Ивам Шмелев
Няня из Москвы. Роман. Повести и рассказы
Допущено к распространению Издательским советом Русской Православной Церкви
ИС Р14-407-0755 (Няня из Москвы)
ИС Р14-409-0985 (Повести и рассказы)
Текст печатается по изданию:
Шмелев И. С. Собрание сочинений: В 6 т. М.: Русская книга, 2001.
Предисловие
И. С. Шмелев (1873–1956) прожил длинную, трудную жизнь. Потерял горячо любимого сына, который был расстрелян во время красного террора в Крыму. Потерял и свою родину, покинув Россию, где всё напоминало ему об этой трагедии. Живя в эмиграции, И. С. Шмелев пытается восстановить в своем творчестве историческое пространство России, но перед этим он «восстанавливает» свою собственную душу, свою утраченную целостность. Таков духовный контекст романа Шмелева «Няня из Москвы» (1932–1933, Париж).
Само название романа отсылает нас к пушкинской Арине Родионовне, к образу русской няни, хранящей теплоту домашнего очага и традиционный уклад жизни.
В романе борются две стихии – стихия хаоса революционных лет и разрушающейся семьи и противостоящая ей сила созидания и гармонии. Победить разрушение поможет она, необразованная, но освящающая все любовью – старенькая няня Дарья Степановна. Созидание после душевной, духовной и государственной разрухи возможно – пока существуют «няни из Москвы», которых не учили жить «для саморазвития», но которым была дана способность смиренно создавать святость обыденности и целомудрие домашнего очага.
В сборник «Няня из Москвы» вошли также рассказы и повести, написанные в эмиграции.

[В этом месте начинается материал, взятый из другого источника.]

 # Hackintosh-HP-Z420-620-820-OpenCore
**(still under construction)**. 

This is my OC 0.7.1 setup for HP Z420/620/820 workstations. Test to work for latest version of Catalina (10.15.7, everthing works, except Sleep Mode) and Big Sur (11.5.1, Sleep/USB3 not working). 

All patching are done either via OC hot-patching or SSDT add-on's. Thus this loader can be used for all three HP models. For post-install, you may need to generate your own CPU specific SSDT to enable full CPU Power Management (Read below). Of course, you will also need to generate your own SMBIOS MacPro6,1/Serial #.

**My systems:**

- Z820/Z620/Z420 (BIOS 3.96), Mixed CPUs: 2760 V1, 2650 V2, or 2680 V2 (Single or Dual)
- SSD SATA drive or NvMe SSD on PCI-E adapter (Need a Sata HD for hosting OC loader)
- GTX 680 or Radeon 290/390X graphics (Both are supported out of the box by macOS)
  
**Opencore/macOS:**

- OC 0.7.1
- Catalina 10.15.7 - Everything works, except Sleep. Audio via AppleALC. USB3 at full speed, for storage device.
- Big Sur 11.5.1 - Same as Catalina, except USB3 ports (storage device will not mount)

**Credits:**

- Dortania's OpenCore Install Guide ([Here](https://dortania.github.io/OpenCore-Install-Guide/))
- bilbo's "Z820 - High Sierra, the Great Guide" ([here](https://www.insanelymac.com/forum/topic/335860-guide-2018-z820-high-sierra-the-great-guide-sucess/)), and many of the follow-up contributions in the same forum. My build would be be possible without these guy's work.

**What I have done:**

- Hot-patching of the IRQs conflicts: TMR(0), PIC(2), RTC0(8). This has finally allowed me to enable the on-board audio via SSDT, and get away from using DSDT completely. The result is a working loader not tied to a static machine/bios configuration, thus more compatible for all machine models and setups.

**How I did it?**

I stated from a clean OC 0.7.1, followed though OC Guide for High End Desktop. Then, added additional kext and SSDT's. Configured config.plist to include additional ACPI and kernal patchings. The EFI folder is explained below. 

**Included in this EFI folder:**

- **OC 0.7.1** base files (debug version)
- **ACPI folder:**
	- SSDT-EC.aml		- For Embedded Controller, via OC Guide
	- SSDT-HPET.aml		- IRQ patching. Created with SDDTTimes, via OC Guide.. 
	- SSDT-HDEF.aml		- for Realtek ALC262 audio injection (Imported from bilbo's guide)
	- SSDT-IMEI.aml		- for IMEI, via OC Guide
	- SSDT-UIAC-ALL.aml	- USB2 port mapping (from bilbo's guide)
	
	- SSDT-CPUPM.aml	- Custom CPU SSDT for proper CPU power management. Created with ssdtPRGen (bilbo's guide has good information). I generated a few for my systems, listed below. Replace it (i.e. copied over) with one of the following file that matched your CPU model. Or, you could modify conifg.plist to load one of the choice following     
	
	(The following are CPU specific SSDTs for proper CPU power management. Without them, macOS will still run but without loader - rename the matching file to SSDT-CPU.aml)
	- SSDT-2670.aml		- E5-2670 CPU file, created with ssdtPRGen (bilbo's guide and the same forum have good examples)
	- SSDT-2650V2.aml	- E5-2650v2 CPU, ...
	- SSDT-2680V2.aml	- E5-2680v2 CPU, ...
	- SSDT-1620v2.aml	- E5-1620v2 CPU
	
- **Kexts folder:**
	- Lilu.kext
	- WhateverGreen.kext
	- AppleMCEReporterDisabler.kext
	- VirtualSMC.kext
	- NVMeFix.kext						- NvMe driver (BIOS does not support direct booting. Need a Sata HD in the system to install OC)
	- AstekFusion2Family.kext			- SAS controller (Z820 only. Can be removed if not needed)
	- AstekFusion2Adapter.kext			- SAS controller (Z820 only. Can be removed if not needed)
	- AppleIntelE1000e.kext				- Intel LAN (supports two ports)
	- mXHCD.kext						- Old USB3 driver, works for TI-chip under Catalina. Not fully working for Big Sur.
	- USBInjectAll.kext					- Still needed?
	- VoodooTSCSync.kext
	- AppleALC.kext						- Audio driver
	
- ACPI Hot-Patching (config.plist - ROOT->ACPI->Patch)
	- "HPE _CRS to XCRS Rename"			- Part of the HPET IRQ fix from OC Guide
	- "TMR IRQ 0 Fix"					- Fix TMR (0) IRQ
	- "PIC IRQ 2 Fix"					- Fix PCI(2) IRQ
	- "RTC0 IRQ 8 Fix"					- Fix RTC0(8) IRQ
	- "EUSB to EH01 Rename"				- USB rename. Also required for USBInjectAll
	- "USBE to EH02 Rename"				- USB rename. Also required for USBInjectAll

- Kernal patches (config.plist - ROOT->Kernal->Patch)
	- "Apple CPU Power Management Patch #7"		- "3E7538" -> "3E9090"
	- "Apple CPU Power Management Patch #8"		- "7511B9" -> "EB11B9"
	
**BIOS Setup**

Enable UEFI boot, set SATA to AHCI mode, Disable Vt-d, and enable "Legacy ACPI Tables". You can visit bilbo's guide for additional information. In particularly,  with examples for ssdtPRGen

По самым известным произведениям Шмелева – «Богомолье» и «Лето Господне» – мы хорошо помним образ той древней, богомольной, купеческой Москвы, которую он знал еще ребенком. Не забыть ее, не изгладить из своей памяти ни героям Шмелева, ни самому писателю, который говорит: «Полезно оглядываться на прошлое…» Ведь сохранение памяти, эта «оглядка на прошлое», такая мучительная и требующая мужества, рождает покаяние и очищение души. Покаяние – один из мотивов, постоянно звучащих в жизни и в художественном мире Шмелева на протяжении всего периода эмиграции. Оно вызвано глубоким размышлением о том, почему рухнули прежние основы российского мира.

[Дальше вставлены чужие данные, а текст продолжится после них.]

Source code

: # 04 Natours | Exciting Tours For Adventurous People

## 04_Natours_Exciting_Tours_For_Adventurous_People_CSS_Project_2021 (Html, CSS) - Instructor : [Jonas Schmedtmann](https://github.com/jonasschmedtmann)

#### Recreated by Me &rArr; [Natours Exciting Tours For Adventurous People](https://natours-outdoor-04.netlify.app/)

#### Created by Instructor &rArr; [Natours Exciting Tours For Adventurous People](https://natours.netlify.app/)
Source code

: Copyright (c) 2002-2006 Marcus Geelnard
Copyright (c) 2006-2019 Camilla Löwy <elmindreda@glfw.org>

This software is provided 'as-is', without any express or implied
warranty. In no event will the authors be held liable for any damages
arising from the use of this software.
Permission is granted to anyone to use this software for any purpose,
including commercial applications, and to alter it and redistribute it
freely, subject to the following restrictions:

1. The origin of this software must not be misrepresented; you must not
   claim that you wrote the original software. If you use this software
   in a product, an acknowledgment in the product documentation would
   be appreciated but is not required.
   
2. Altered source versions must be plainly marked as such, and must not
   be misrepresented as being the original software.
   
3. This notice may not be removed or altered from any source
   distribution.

Дьякон из рассказа «Свет Разума» находит причину этого разрушения в том, что люди изменили голосу своего сердца, забыли о душе: «А Свет-то Разума хранить надо? Хоть в помойке и непотребстве живем, а тем паче надо Его хранить… Высший Разум – Господь в сердцах человеческих. И не в едином, а купно со всеми».
В рассказе «Всенощная» русские мальчики-эмигранты, лишенные дома, в приюте при дороге ждут знаменитый квартет Кедрова, который исполнит для них всенощную. Туда, в ночь, в бездорожье, к этим покинутым в чужой стране детям, едут известные артисты и сам рассказчик – и тьма озаряется Светом.

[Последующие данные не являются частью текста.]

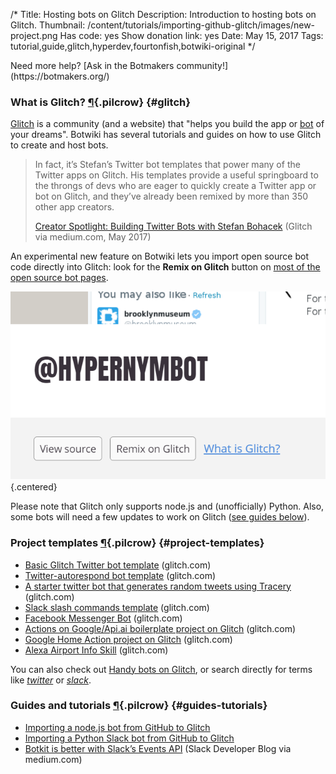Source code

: /*
Title: Hosting bots on Glitch
Description: Introduction to hosting bots on Glitch.
Thumbnail: /content/tutorials/importing-github-glitch/images/new-project.png
Has code: yes
Show donation link: yes
Date: May 15, 2017
Tags: tutorial,guide,glitch,hyperdev,fourtonfish,botwiki-original
*/

<div class="note" markdown="1">
  Need more help? [Ask in the Botmakers community!](https://botmakers.org/)
</div>


### What is Glitch? [¶](#glitch){.pilcrow} {#glitch}

[Glitch](https://glitch.com) is a community (and a website) that "helps you build the app or [bot](https://glitch.com/handy-bots) of your dreams". Botwiki has several tutorials and guides on how to use Glitch to create and host bots.

> In fact, it’s Stefan’s Twitter bot templates that power many of the Twitter apps on Glitch. His templates provide a useful springboard to the throngs of devs who are eager to quickly create a Twitter app or bot on Glitch, and they’ve already been remixed by more than 350 other app creators.
>
> [Creator Spotlight: Building Twitter Bots with Stefan Bohacek](https://medium.com/glitch/creator-spotlight-building-twitter-bots-with-stefan-bohacek-4caf436f277) (Glitch via medium.com, May 2017)


An experimental new feature on Botwiki lets you import open source bot code directly into Glitch: look for the **Remix on Glitch** button on [most of the open source bot pages](/tag/opensource).

![Remix on Glitch](/content/tutorials/hosting-bots-glitch/images/remix-on-glitch.png){.centered}

Please note that Glitch only supports node.js and (unofficially) Python. Also, some bots will need a few updates to work on Glitch ([see guides below](#guides-tutorials)).


### Project templates [¶](#project-templates){.pilcrow} {#project-templates}

- [Basic Glitch Twitter bot template](https://glitch.com/edit/#!/twitterbot) (glitch.com)
- [Twitter-autorespond bot template](https://glitch.com/edit/#!/twitterbot-autorespond) (glitch.com)
- [A starter twitter bot that generates random tweets using Tracery](https://glitch.com/edit/#!/tracery-twitter-bot) (glitch.com)
- [Slack slash commands template](https://glitch.com/edit/#!/museum-by-colors) (glitch.com)
- [Facebook Messenger Bot](https://glitch.com/~messenger-bot) (glitch.com)
- [Actions on Google/Api.ai boilerplate project on Glitch](https://glitch.com/edit/#!/project/actions-on-google-api-ai-boilerplate) (glitch.com)
- [Google Home Action project on Glitch](https://glitch.com/edit/#!/google-home) (glitch.com)
- [Alexa Airport Info Skill](https://glitch.com/edit/#!/alexa-skill) (glitch.com)


You can also check out [Handy bots on Glitch](https://glitch.com/handy-bots), or search directly for terms like [*twitter*](https://glitch.com/search?q=twitter) or [*slack*](https://glitch.com/search?q=slack).


### Guides and tutorials [¶](#guides-tutorials){.pilcrow} {#guides-tutorials}

- [Importing a node.js bot from GitHub to Glitch](/tutorials/importing-github-glitch/)
- [Importing a Python Slack bot from GitHub to Glitch](/tutorials/importing-github-glitch-slackbot-python/)
- [Botkit is better with Slack’s Events API](https://medium.com/slack-developer-blog/botkit-is-better-with-slacks-events-api-f9a27e051591) (Slack Developer Blog via medium.com)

Память очистившейся души помогает Шмелеву воскресить и свой потерянный в России дом. Вот он с Горкиным едет на богомолье Москвой, любовно-возвышенно описывая ее дороги, церкви и часовни. И с неба льется Свет, дающий и старику Горкину, и мальчику неземную радость и неземные силы – идти к личной встрече с Богом (рассказ «Москвой»).
Шмелев показал в русском человеке и страшную тьму (рассказы «Крест», «Кровавый грех»), и то, как маловерные, истерзанные жизнью люди сумели увидеть Господа, склонившегося над этой опустошенной Россией – и, пусть даже не веря в Него, все-таки сделали усилие и протянули к Нему руки.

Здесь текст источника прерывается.